How ‘Fake It ‘Till You Make It’ Really Is a Thing

The other night, I came home from work and sat there crying. Well, not crying exactly, but tears were falling from my mad, staring eyes and rolling down my face. The next night, the same thing happened. And the night after that, and the night after that, and so on.

Tears even seeped out from behind my closed eyelids as I lay in bed at night. As well as the tears, I also felt very, very down. 

“Am I sad?” I wondered, all alone in the dark. I concluded that I must be. “But why am I so sad?” I asked myself. And then I began to worry about what the sadness I felt might represent. Perhaps I was becoming very depressed, I thought. Or maybe the year-long lockdown was somehow releasing some long-buried and hitherto unrecognised past trauma. Maybe I’m not dealing with this whole pandemic situation as well as I thought, I thought. And then I thought that being a psychotherapist, maybe it was time to go and see someone like me.

About a week later I went for my annual eye check. “Your eyes are exhausted,” the optician said. “And really, incredibly dry. How much time do you spend staring at a computer screen?”

My answer horrified her.

We all know that staring at screens for any length of time is not good for you but since the lockdown, my entire working life has been conducted either on Zoom or on Skype. It has been that way since March of last year. And when I am not on Zoom or Skype, I am typing things up in a word document. And when I’m not doing that, I am either replying to emails and texts and, when I’m not doing that, I’m doing work-related things on social media. 

No wonder then, that I had developed a thousand-foot stare and a semi-permanent headache.

The optician recommended eye drops, regular breaks, deliberate blinking, and setting an alarm on my smartphone to go ‘beep’ every twenty minutes. When it did that, I was to stare off into the middle distance for 20 seconds or so, to recalibrate my eyes.

After just a few days of the above, the tears stopped, the mad staring abated and the sadness soon drifted away, which reminded me of something I teach to clients in one of my therapy groups, namely that your mood can be altered by your physiology or, even, your behaviour.

This might sound odd as convention dictates that when you are happy you smile and laugh and when you are sad you frown and cry. However, it turns out that the relationship between your emotions and your behaviour is a little more reciprocal than that. This means that if you force a smile when you are feeling down, you will lift your mood and that, alternatively, if you frown when you are happy, you will feel down. 
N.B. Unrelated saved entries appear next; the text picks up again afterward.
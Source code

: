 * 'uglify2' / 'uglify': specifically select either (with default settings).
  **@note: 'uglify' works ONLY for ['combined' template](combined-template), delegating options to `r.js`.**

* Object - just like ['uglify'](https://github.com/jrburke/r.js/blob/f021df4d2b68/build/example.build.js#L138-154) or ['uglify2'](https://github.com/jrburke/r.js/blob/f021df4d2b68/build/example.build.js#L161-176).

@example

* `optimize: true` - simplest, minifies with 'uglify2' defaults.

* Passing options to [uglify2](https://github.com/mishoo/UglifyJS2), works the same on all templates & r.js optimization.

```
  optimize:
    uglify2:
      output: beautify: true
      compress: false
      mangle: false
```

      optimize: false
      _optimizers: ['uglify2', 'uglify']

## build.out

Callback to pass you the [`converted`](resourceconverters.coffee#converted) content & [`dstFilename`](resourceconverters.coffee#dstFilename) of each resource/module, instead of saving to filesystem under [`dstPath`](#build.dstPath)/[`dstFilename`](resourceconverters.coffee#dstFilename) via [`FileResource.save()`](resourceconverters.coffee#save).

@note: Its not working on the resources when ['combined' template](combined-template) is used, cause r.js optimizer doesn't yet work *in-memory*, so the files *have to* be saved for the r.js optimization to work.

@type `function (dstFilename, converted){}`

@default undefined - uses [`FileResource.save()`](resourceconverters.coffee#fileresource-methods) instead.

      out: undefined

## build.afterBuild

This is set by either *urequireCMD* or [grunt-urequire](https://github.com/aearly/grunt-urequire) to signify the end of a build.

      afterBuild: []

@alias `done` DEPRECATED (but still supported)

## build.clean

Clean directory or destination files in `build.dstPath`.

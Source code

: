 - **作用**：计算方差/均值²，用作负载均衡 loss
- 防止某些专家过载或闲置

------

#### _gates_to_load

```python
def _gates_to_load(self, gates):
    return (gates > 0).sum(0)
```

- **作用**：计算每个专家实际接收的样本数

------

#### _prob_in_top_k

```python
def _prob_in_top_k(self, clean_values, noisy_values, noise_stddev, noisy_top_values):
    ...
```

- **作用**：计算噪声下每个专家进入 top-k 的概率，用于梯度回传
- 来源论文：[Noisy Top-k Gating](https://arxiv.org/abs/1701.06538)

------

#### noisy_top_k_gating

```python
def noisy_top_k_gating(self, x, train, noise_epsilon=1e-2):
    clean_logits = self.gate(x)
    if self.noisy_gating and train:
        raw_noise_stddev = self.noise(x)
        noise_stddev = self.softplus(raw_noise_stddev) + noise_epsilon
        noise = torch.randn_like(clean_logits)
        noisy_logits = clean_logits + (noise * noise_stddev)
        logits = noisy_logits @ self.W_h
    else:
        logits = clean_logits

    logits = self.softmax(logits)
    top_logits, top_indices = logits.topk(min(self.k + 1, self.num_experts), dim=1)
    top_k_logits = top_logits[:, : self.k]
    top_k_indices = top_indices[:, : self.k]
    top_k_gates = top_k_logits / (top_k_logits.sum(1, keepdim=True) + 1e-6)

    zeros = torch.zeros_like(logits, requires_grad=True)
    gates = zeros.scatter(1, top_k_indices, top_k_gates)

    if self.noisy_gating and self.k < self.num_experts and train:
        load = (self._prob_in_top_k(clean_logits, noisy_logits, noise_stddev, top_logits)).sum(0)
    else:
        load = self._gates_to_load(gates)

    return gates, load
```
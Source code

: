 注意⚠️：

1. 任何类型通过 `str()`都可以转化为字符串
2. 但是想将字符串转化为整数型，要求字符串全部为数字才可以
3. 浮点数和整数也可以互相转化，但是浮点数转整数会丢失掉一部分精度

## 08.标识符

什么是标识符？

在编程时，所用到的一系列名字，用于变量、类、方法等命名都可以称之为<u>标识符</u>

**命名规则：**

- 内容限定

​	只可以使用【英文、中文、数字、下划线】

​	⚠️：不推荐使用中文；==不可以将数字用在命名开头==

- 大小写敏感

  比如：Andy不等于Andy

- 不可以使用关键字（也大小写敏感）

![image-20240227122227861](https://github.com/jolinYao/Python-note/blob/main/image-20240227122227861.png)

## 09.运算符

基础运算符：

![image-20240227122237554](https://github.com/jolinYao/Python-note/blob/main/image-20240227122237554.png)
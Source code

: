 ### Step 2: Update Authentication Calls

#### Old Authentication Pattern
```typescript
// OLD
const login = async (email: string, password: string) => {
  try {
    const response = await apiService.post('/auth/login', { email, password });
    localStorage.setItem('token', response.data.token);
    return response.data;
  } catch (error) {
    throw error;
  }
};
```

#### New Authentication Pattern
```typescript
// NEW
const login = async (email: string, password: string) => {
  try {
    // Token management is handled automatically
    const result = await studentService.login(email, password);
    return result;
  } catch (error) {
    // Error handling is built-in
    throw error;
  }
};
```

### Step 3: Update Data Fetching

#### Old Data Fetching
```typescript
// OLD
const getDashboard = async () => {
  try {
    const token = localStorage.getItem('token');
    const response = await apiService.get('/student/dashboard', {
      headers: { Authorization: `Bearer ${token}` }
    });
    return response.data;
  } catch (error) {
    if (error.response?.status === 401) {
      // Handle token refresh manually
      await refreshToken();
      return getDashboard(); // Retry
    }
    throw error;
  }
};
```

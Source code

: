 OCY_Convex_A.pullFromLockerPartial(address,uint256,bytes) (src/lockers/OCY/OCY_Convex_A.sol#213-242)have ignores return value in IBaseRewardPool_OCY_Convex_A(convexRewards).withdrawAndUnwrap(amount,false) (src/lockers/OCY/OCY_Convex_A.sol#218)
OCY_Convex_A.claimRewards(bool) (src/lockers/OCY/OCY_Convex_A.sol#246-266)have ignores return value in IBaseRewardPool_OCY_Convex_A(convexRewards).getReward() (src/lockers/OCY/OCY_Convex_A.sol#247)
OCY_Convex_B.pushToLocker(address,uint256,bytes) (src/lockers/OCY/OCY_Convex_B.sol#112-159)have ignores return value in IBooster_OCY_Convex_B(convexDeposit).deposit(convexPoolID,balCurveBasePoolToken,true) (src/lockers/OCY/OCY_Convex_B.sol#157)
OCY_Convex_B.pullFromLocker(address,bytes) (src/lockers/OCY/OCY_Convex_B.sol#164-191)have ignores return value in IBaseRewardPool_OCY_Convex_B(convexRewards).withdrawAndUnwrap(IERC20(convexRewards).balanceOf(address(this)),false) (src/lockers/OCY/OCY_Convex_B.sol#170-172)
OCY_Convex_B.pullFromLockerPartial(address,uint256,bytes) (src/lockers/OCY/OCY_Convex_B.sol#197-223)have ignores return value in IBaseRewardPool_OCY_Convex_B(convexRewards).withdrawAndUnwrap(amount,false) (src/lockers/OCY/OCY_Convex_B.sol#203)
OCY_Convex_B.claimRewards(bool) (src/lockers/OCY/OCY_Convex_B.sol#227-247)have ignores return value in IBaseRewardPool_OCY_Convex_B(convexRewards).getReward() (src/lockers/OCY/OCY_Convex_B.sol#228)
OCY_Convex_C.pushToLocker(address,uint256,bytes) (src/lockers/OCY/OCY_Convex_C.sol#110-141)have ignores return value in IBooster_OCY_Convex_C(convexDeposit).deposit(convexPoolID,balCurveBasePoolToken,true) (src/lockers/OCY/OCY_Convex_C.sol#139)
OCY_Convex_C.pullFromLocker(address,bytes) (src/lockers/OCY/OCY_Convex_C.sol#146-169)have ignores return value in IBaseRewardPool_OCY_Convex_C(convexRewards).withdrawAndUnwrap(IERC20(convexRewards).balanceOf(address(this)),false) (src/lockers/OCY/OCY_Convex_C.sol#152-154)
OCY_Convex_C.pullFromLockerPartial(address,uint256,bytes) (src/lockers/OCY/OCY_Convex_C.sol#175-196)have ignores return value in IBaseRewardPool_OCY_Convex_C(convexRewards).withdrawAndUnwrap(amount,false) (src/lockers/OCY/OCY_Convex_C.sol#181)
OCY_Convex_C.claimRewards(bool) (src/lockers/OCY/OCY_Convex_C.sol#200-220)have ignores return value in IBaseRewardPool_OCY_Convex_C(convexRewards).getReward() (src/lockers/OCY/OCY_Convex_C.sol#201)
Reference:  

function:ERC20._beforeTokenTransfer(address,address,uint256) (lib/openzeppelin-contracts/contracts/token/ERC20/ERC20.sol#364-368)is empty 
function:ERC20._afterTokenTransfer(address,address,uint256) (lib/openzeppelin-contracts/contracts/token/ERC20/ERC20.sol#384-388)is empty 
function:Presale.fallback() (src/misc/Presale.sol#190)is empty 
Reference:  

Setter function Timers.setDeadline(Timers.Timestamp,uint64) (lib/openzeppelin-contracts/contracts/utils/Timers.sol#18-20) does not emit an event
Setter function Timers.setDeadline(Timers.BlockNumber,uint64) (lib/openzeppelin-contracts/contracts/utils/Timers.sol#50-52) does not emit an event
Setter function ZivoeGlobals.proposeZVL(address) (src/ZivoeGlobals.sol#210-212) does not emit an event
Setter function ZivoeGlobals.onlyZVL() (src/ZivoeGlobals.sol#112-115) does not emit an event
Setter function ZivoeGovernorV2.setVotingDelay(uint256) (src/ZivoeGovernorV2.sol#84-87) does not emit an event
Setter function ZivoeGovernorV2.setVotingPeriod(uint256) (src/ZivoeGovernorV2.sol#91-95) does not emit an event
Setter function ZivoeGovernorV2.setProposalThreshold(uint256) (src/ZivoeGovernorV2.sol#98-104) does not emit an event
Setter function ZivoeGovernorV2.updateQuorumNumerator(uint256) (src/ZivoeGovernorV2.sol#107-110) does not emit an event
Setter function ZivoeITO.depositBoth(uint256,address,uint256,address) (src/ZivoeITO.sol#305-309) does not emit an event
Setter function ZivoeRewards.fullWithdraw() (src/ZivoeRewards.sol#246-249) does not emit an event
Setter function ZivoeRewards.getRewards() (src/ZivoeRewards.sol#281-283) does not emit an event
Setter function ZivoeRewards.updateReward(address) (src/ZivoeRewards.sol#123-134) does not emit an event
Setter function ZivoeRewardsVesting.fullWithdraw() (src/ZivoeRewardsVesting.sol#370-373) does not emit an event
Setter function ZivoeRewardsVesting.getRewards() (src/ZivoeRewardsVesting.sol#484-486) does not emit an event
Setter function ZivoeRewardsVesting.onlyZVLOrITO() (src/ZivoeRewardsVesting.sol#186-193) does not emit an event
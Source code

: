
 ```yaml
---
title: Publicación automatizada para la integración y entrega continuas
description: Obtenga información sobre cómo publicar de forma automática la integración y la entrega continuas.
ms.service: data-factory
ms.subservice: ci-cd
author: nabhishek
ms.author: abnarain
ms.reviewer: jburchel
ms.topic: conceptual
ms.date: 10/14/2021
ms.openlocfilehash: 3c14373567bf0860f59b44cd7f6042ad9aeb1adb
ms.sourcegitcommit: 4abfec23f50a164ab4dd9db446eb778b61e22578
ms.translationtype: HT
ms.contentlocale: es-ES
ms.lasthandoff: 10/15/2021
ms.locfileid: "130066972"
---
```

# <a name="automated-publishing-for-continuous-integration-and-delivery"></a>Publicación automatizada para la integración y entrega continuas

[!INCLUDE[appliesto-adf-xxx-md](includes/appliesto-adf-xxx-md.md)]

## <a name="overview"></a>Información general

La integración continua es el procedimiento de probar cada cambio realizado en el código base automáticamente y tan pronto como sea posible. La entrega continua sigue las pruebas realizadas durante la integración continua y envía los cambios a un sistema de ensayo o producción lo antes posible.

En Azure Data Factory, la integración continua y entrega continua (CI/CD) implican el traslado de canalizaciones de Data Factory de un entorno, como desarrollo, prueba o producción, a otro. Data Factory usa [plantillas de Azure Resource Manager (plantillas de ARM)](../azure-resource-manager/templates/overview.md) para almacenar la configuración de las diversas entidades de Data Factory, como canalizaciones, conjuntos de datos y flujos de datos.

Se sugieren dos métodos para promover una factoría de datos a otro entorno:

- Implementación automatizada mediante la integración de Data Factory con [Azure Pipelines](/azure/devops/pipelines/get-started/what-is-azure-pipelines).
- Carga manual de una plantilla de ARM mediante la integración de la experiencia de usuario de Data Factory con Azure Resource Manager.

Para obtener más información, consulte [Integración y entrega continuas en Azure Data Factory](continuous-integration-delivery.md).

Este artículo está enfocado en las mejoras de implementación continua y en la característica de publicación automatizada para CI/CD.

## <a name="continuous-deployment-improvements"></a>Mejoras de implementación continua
Your mind actively monitors your behaviour to determine your mood. And so, if you are feeling sad, but you force a smile, your mind will conclude that you can’t be that sad after all and will order the release of more happy hormones.

The philosopher William James was one of the first people to cotton on to this little quirk. In fact, it was he who said, “If you want a quality, act as if you already have it.”

So, if you want to feel more cheerful than you currently do, smile more and speak and act more cheerfully than you are. Your mood will soon lift. Do this often enough and you will no longer be acting as if you are cheerful, you will be cheerful. You will have created good cheer simply by acting as if you are indeed a cheerful person.

Charles Darwin also noted that your facial expressions directly affect your emotional experience. The work of James and Darwin in this area later solidified under what is known as the facial feedback hypothesis.

Psychologists have studied this hypothesis in great depth and in a variety of ways with various experiments involving metal apparatus, fake electrodes and more. One famous study found you could lift your mood simply by sticking a pen between your teeth, thereby forcing a slight smile. The study also found that if you stuck the pen between your lips, forcing a slight frown, your mood would soon dip. 1

But this phenomenon isn’t just related to our facial expressions. The way we move, say slow and languid as opposed to brisk and energised, will similarly affect our moods.

No matter how you feel on the inside, walking into a room with your shoulders slumped, your head bowed and your voice slow and low will not only make you feel down, but will also have a negative effect on the people in the room. This will, in turn, reinforce your negative feelings. However, walking into the same room shoulders and head held high and uttering a cheery “hello” as you enter will make you feel happy. The occupants of the room will respond in kind and that will reinforce your positive mood.

So, the next time you walk into a room, if you are feeling nervous, smile, project a light and cheery voice, and act as if you are a happy, positive person, even if you don’t feel one on the inside. Fake it and then fake it some more. Keep faking it until you make it. Eventually, you won’t be acting as if you are a confident person, you will be a confident person.

In the meantime, when I get home at the end of the day, I’m going to dim the lights, close my eyes and smile to myself. I’ll also keep using those eye drops.